Here is one other thing I could learn from TPC-DS benchmark.

The attached query is Q4 of TPC-DS, and its result was towards SF=100.
It took long time to compete (about 30min), please see the attached
EXPLAIN ANALYZE output.

Its core workload is placed on CTE year_total. Its Append node has
underlying three HashAggregate nodes which also has tables join for
each.

Below shows the first HashAggregate node. It consumes 268M rows, then
generates 9M rows. Underlying GpuJoin takes 74sec to process 268M rows,
so we can guess HashAggregate consumed 400sec.

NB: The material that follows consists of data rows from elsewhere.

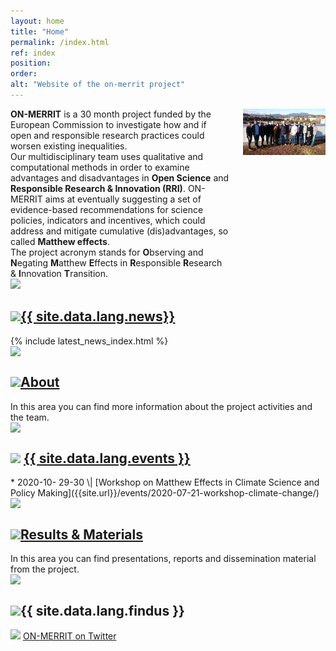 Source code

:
 ```yaml
---
layout: home
title: "Home"
permalink: /index.html
ref: index
position:
order:
alt: "Website of the on-merrit project"
---
```

<div class="columns margin-top-4 grid-container margin-bottom-4 home-happy-talk">
<div markdown="1">
<b>ON-MERRIT</b> is a 30 month project funded by the European Commission to investigate how and if open and responsible research practices could worsen existing inequalities. <br />
Our multidisciplinary team uses qualitative and computational methods in order to examine advantages and disadvantages in <b>Open Science</b>  and <b>Responsible Research & Innovation (RRI)</b>.
ON-MERRIT aims at eventually suggesting a set of evidence-based recommendations for science policies, indicators and incentives, which could address and mitigate cumulative (dis)advantages, so called <b>Matthew effects</b>.<br />
The project acronym stands for <b>O</b>bserving and <b>N</b>egating <b>M</b>atthew <b>E</b>ffects in <b>R</b>esponsible <b>R</b>esearch & <b>I</b>nnovation <b>T</b>ransition.
</div>
<div>
  <img src="/img/bilder_team/gruppenfoto.jpeg">
</div>
</div>
<!-- <div class="columns collapse"> -->
<!-- <div class="cell collapse"> -->
<!-- <div class="cell grid-x grid-container small-collapse medium-collapse"> -->
<div class="cell grid-x small-collapse medium-collapse">
<!-- <div class="cell grid-x grid-container small-collapse medium-collapse"> -->

<!-- News -->
<div class="featurebox cell grid-x grid-container medium-6">
  <div class="hide-for-small-only cell medium-2 featurebox__icon" aria-hidden="true">
    <img src="{{ site.baseurl }}/img/icons/pulse.svg" aria-hidden="true">
  </div>
  <div class="cell medium-10">
    <h2 class="featurebox__header">
      <img src="{{ site.baseurl }}/img/icons/pulse.svg" class="show-for-small-only" aria-hidden="true"><a href="{{ site.baseurl }}/news/">{{ site.data.lang.news}}</a>
    </h2>
    <div class="featurebox__content">
      {% include latest_news_index.html %}
    </div>
  </div>
</div>

<!-- About -->
<div class="featurebox cell grid-x grid-container medium-6">
  <div class="hide-for-small-only columns medium-2 featurebox__icon">
    <img src="{{ site.baseurl }}/img/icons/info-alt.svg">
  </div>
  <div class="cell medium-10">
    <h2 class="featurebox__header">
      <img src="{{ site.baseurl }}/img/icons/info-alt.svg" class="show-for-small-only" aria-hidden="true"><a href="{{ site.baseurl }}/about/">About</a>
    </h2>
<div class="featurebox__content" markdown="1">
<!-- Start editing content here -->
In this area you can find more information about the project activities and the team.
<!-- Stop editing here -->
</div>
  </div>
</div>

<!-- Events -->
<div class="featurebox cell grid-x grid-container medium-6">
  <div class="hide-for-small-only columns medium-2 featurebox__icon" aria-hidden="true">
    <img src="{{ site.baseurl }}/img/icons/calendar.svg" aria-hidden="true">
  </div>
  <div class="cell medium-10">
    <h2 class="featurebox__header">
      <img src="{{ site.baseurl }}/img/icons/calendar.svg" class="show-for-small-only" aria-hidden="true">
      <a href="{{ site.baseurl }}/events/">{{ site.data.lang.events }}</a>
    </h2>
<div class="featurebox__content" markdown="1">
<!-- Start editing content here -->
  * 2020-10- 29-30 \| [Workshop on Matthew Effects in Climate Science and Policy Making]({{site.url}}/events/2020-07-21-workshop-climate-change/)
<!-- Stop editing here -->
</div>
  </div>
</div>

<!-- Results & Materials -->
<div class="featurebox cell grid-x grid-container medium-6">
  <div class="hide-for-small-only columns medium-2 featurebox__icon">
    <img src="{{ site.baseurl }}/img/icons/download.svg">
  </div>
  <div class="cell medium-10">
    <h2 class="featurebox__header"><img src="{{ site.baseurl }}/img/icons/download.svg" class="show-for-small-only" aria-hidden="true"><a href="{{ site.baseurl }}/results/">Results & Materials</a></h2>
<div class="featurebox__content" markdown="1">
<!-- Start editing content here -->
In this area you can find presentations, reports and dissemination material from the project.
<!-- Stop editing content here -->
</div>
  </div>
</div>

<!-- Find us at -->
<div class="featurebox cell grid-x home-last-block grid-container medium-6">
  <div class="hide-for-small-only columns medium-2 featurebox__icon" aria-hidden="true">
    <img src="{{ site.baseurl }}/img/icons/email.svg" aria-hidden="true">
  </div>
  <div class="cell medium-10">
    <h2 class="featurebox__header"><img src="{{ site.baseurl }}/img/icons/email.svg" class="show-for-small-only" aria-hidden="true">{{ site.data.lang.findus }}</h2>
    <div class="featurebox__content">
      <img src="{{ site.baseurl }}/img/icons/twitter-alt.svg" class="twitter-icon" aria-hidden="true"> <a href="https://twitter.com/OnMerrit">ON-MERRIT on Twitter</a> <br>
      <!--<img src="{{ site.baseurl }}/img/icons/facebook-alt.svg" aria-hidden="true">-->
    </div>
  </div>
</div>

<!-- </div> -->
</div>

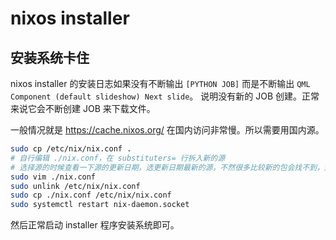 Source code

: # nixos installer

## 安装系统卡住

nixos installer 的安装日志如果没有不断输出 `[PYTHON JOB]` 而是不断输出 `QML Component (default slideshow) Next slide`。
说明没有新的 JOB 创建。正常来说它会不断创建 JOB 来下载文件。

一般情况就是 https://cache.nixos.org/ 在国内访问非常慢。所以需要用国内源。

```bash
sudo cp /etc/nix/nix.conf .
# 自行编辑 ./nix.conf，在 substituters= 行拆入新的源
# 选择源的时候查看一下源的更新日期，选更新日期最新的源，不然很多比较新的包会找不到，还是会回源。
sudo vim ./nix.conf
sudo unlink /etc/nix/nix.conf
sudo cp ./nix.conf /etc/nix/nix.conf
sudo systemctl restart nix-daemon.socket
```

然后正常启动 installer 程序安装系统即可。
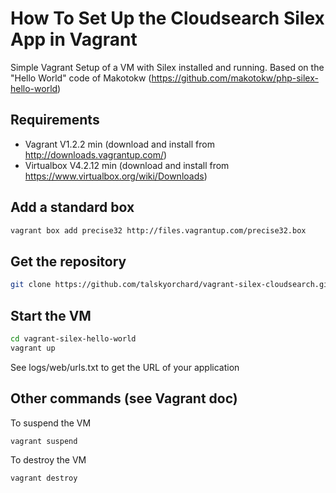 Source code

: How To Set Up the Cloudsearch Silex App in Vagrant
==================

Simple Vagrant Setup of a VM with Silex installed and running.
Based on the "Hello World" code of Makotokw (https://github.com/makotokw/php-silex-hello-world)

Requirements
------------------
- Vagrant V1.2.2 min (download and install from http://downloads.vagrantup.com/)
- Virtualbox V4.2.12 min (download and install from https://www.virtualbox.org/wiki/Downloads)

Add a standard box
-------------------
```bash
vagrant box add precise32 http://files.vagrantup.com/precise32.box
```
Get the repository
-------------------
```bash
git clone https://github.com/talskyorchard/vagrant-silex-cloudsearch.git . 
```
Start the VM
-------------------
```bash
cd vagrant-silex-hello-world
vagrant up
```
See logs/web/urls.txt to get the URL of your application

Other commands (see Vagrant doc)
--------------------
To suspend the VM
```bash
vagrant suspend
```
To destroy the VM
```bash
vagrant destroy
```
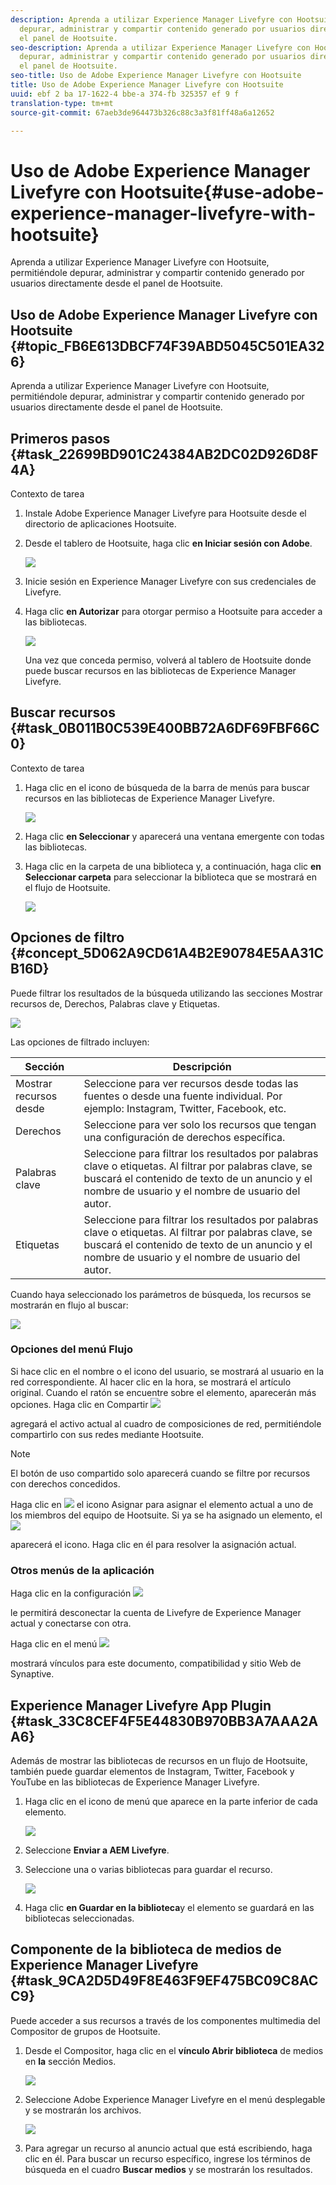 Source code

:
 ```yaml
---
description: Aprenda a utilizar Experience Manager Livefyre con Hootsuite, permitiéndole
  depurar, administrar y compartir contenido generado por usuarios directamente desde
  el panel de Hootsuite.
seo-description: Aprenda a utilizar Experience Manager Livefyre con Hootsuite, permitiéndole
  depurar, administrar y compartir contenido generado por usuarios directamente desde
  el panel de Hootsuite.
seo-title: Uso de Adobe Experience Manager Livefyre con Hootsuite
title: Uso de Adobe Experience Manager Livefyre con Hootsuite
uuid: ebf 2 ba 17-1622-4 bbe-a 374-fb 325357 ef 9 f
translation-type: tm+mt
source-git-commit: 67aeb3de964473b326c88c3a3f81ff48a6a12652

---
```



# Uso de Adobe Experience Manager Livefyre con Hootsuite{#use-adobe-experience-manager-livefyre-with-hootsuite}

Aprenda a utilizar Experience Manager Livefyre con Hootsuite, permitiéndole depurar, administrar y compartir contenido generado por usuarios directamente desde el panel de Hootsuite.

## Uso de Adobe Experience Manager Livefyre con Hootsuite {#topic_FB6E613DBCF74F39ABD5045C501EA326}

Aprenda a utilizar Experience Manager Livefyre con Hootsuite, permitiéndole depurar, administrar y compartir contenido generado por usuarios directamente desde el panel de Hootsuite.

## Primeros pasos {#task_22699BD901C24384AB2DC02D926D8F4A}

Contexto de tarea

1. Instale Adobe Experience Manager Livefyre para Hootsuite desde el directorio de aplicaciones Hootsuite.

1. Desde el tablero de Hootsuite, haga clic **en Iniciar sesión con Adobe**.

   ![](assets/hootsuite-login.png)

1. Inicie sesión en Experience Manager Livefyre con sus credenciales de Livefyre.
1. Haga clic **en Autorizar** para otorgar permiso a Hootsuite para acceder a las bibliotecas.

   ![](assets/hootsuite-authorize.png)

   Una vez que conceda permiso, volverá al tablero de Hootsuite donde puede buscar recursos en las bibliotecas de Experience Manager Livefyre.

## Buscar recursos {#task_0B011B0C539E400BB72A6DF69FBF66C0}

Contexto de tarea

1. Haga clic en el icono de búsqueda de la barra de menús para buscar recursos en las bibliotecas de Experience Manager Livefyre.

   ![](assets/hootsuite-search.png)

1. Haga clic **en Seleccionar** y aparecerá una ventana emergente con todas las bibliotecas.
1. Haga clic en la carpeta de una biblioteca y, a continuación, haga clic **en Seleccionar carpeta** para seleccionar la biblioteca que se mostrará en el flujo de Hootsuite.

   ![](assets/hootsuite-select.png)

## Opciones de filtro {#concept_5D062A9CD61A4B2E90784E5AA31CB16D}

Puede filtrar los resultados de la búsqueda utilizando las secciones Mostrar recursos de, Derechos, Palabras clave y Etiquetas.

![](assets/hootsuite-filters.png)

Las opciones de filtrado incluyen:

| Sección | Descripción |
|--- |--- |
| Mostrar recursos desde | Seleccione para ver recursos desde todas las fuentes o desde una fuente individual. Por ejemplo: Instagram, Twitter, Facebook, etc. |
| Derechos | Seleccione para ver solo los recursos que tengan una configuración de derechos específica. |
| Palabras clave | Seleccione para filtrar los resultados por palabras clave o etiquetas. Al filtrar por palabras clave, se buscará el contenido de texto de un anuncio y el nombre de usuario y el nombre de usuario del autor. |
| Etiquetas | Seleccione para filtrar los resultados por palabras clave o etiquetas. Al filtrar por palabras clave, se buscará el contenido de texto de un anuncio y el nombre de usuario y el nombre de usuario del autor. |

Cuando haya seleccionado los parámetros de búsqueda, los recursos se mostrarán en flujo al buscar:

![](assets/hootsuite-stream.png)

### Opciones del menú Flujo

Si hace clic en el nombre o el icono del usuario, se mostrará al usuario en la red correspondiente. Al hacer clic en la hora, se mostrará el artículo original. Cuando el ratón se encuentre sobre el elemento, aparecerán más opciones. Haga clic en Compartir ![](assets/share.png)

agregará el activo actual al cuadro de composiciones de red, permitiéndole compartirlo con sus redes mediante Hootsuite.

>[!NOTE]
>
>El botón de uso compartido solo aparecerá cuando se filtre por recursos con derechos concedidos.

Haga clic en ![](assets/assign.png) el icono Asignar para asignar el elemento actual a uno de los miembros del equipo de Hootsuite. Si ya se ha asignado un elemento, el ![](assets/resolve.png)

aparecerá el icono. Haga clic en él para resolver la asignación actual.

### Otros menús de la aplicación

Haga clic en la configuración ![](assets/settings.png)

le permitirá desconectar la cuenta de Livefyre de Experience Manager actual y conectarse con otra.

Haga clic en el menú ![](assets/menu.png)

mostrará vínculos para este documento, compatibilidad y sitio Web de Synaptive.

## Experience Manager Livefyre App Plugin {#task_33C8CEF4F5E44830B970BB3A7AAA2AA6}

Además de mostrar las bibliotecas de recursos en un flujo de Hootsuite, también puede guardar elementos de Instagram, Twitter, Facebook y YouTube en las bibliotecas de Experience Manager Livefyre.

1. Haga clic en el icono de menú que aparece en la parte inferior de cada elemento.

   ![](assets/hootsuite-menu-icon.png)

1. Seleccione **Enviar a AEM Livefyre**.
1. Seleccione una o varias bibliotecas para guardar el recurso.

   ![](assets/hootsuite-save.png)

1. Haga clic **en Guardar en la biblioteca**y el elemento se guardará en las bibliotecas seleccionadas.

## Componente de la biblioteca de medios de Experience Manager Livefyre {#task_9CA2D5D49F8E463F9EF475BC09C8ACC9}

Puede acceder a sus recursos a través de los componentes multimedia del Compositor de grupos de Hootsuite.

1. Desde el Compositor, haga clic en el **vínculo Abrir biblioteca** de medios en **la** sección Medios.

   ![](assets/hootsuite-open-media-library.png)

1. Seleccione Adobe Experience Manager Livefyre en el menú desplegable y se mostrarán los archivos.

   ![](assets/hootsuite-aem-files.png)

1. Para agregar un recurso al anuncio actual que está escribiendo, haga clic en él. Para buscar un recurso específico, ingrese los términos de búsqueda en el cuadro **Buscar medios** y se mostrarán los resultados.
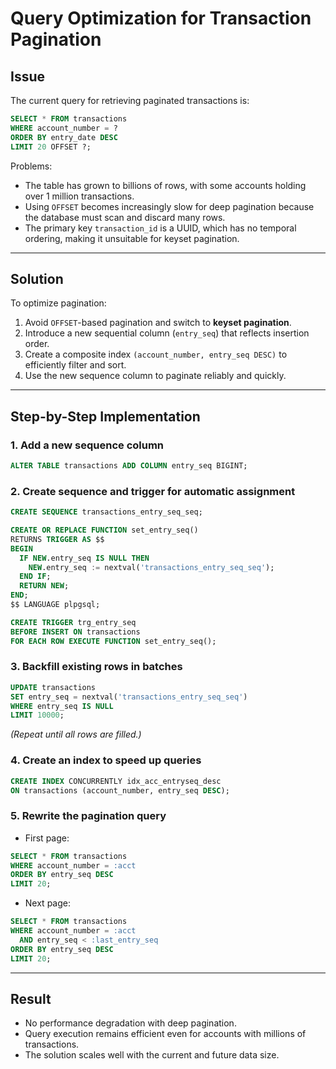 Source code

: # Query Optimization for Transaction Pagination

## Issue
The current query for retrieving paginated transactions is:

```sql
SELECT * FROM transactions
WHERE account_number = ?
ORDER BY entry_date DESC
LIMIT 20 OFFSET ?;
```

Problems:
- The table has grown to billions of rows, with some accounts holding over 1 million transactions.
- Using `OFFSET` becomes increasingly slow for deep pagination because the database must scan and discard many rows.
- The primary key `transaction_id` is a UUID, which has no temporal ordering, making it unsuitable for keyset pagination.

---

## Solution
To optimize pagination:
1. Avoid `OFFSET`-based pagination and switch to **keyset pagination**.
2. Introduce a new sequential column (`entry_seq`) that reflects insertion order.
3. Create a composite index `(account_number, entry_seq DESC)` to efficiently filter and sort.
4. Use the new sequence column to paginate reliably and quickly.

---

## Step-by-Step Implementation

### 1. Add a new sequence column
```sql
ALTER TABLE transactions ADD COLUMN entry_seq BIGINT;
```

### 2. Create sequence and trigger for automatic assignment
```sql
CREATE SEQUENCE transactions_entry_seq_seq;

CREATE OR REPLACE FUNCTION set_entry_seq()
RETURNS TRIGGER AS $$
BEGIN
  IF NEW.entry_seq IS NULL THEN
    NEW.entry_seq := nextval('transactions_entry_seq_seq');
  END IF;
  RETURN NEW;
END;
$$ LANGUAGE plpgsql;

CREATE TRIGGER trg_entry_seq
BEFORE INSERT ON transactions
FOR EACH ROW EXECUTE FUNCTION set_entry_seq();
```

### 3. Backfill existing rows in batches
```sql
UPDATE transactions
SET entry_seq = nextval('transactions_entry_seq_seq')
WHERE entry_seq IS NULL
LIMIT 10000;
```
*(Repeat until all rows are filled.)*

### 4. Create an index to speed up queries
```sql
CREATE INDEX CONCURRENTLY idx_acc_entryseq_desc
ON transactions (account_number, entry_seq DESC);
```

### 5. Rewrite the pagination query
- First page:
```sql
SELECT * FROM transactions
WHERE account_number = :acct
ORDER BY entry_seq DESC
LIMIT 20;
```

- Next page:
```sql
SELECT * FROM transactions
WHERE account_number = :acct
  AND entry_seq < :last_entry_seq
ORDER BY entry_seq DESC
LIMIT 20;
```

---

## Result
- No performance degradation with deep pagination.
- Query execution remains efficient even for accounts with millions of transactions.
- The solution scales well with the current and future data size.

  HashAggregate  (cost=18194948.40..21477516.00 rows=262605408 width=178) 
(actual time=480652.856..488055.918 rows=9142442 loops=1)
    Group Key: customer.c_customer_id, customer.c_first_name, 
customer.c_last_name, customer.c_preferred_cust_flag, customer.c_birth_country, 
customer.c_login, customer.c_email_address, date_dim.d_year
    ->  Custom Scan (GpuJoin)  (cost=101342.54..9660272.64 rows=262605408 
width=178) (actual time=2472.174..73908.894 rows=268562375 loops=1)
          Bulkload: On (density: 100.00%)
          Depth 1: Logic: GpuHashJoin, HashKeys: (ss_sold_date_sk), JoinQual: 
(ss_sold_date_sk = d_date_sk), nrows (287997024 -> 275041999, 95.50% expected 
95.47%)
          Depth 2: Logic: GpuHashJoin, HashKeys: (ss_customer_sk), JoinQual: 
(ss_customer_sk = c_customer_sk), nrows (275041999 -> 268562375, 93.25% 
expected 91.18%)
          ->  Custom Scan (BulkScan) on store_sales  (cost=0.00..9649559.60 
rows=287996960 width=38) (actual time=18.372..54522.803 rows=287997024 loops=1)
          ->  Seq Scan on date_dim  (cost=0.00..2705.49 rows=73049 width=16) 
(actual time=0.015..15.533 rows=73049 loops=1)
          ->  Seq Scan on customer  (cost=0.00..87141.74 rows=2000074 
width=156) (actual time=0.018..582.373 rows=2000000 loops=1)

Other two HashAggregate nodes have similar behavior. The second one
consumed 281sec, including 30sec by underlying GpuJoin. The third one
consumed 138sec, including 25sec by underlying GpuJoin.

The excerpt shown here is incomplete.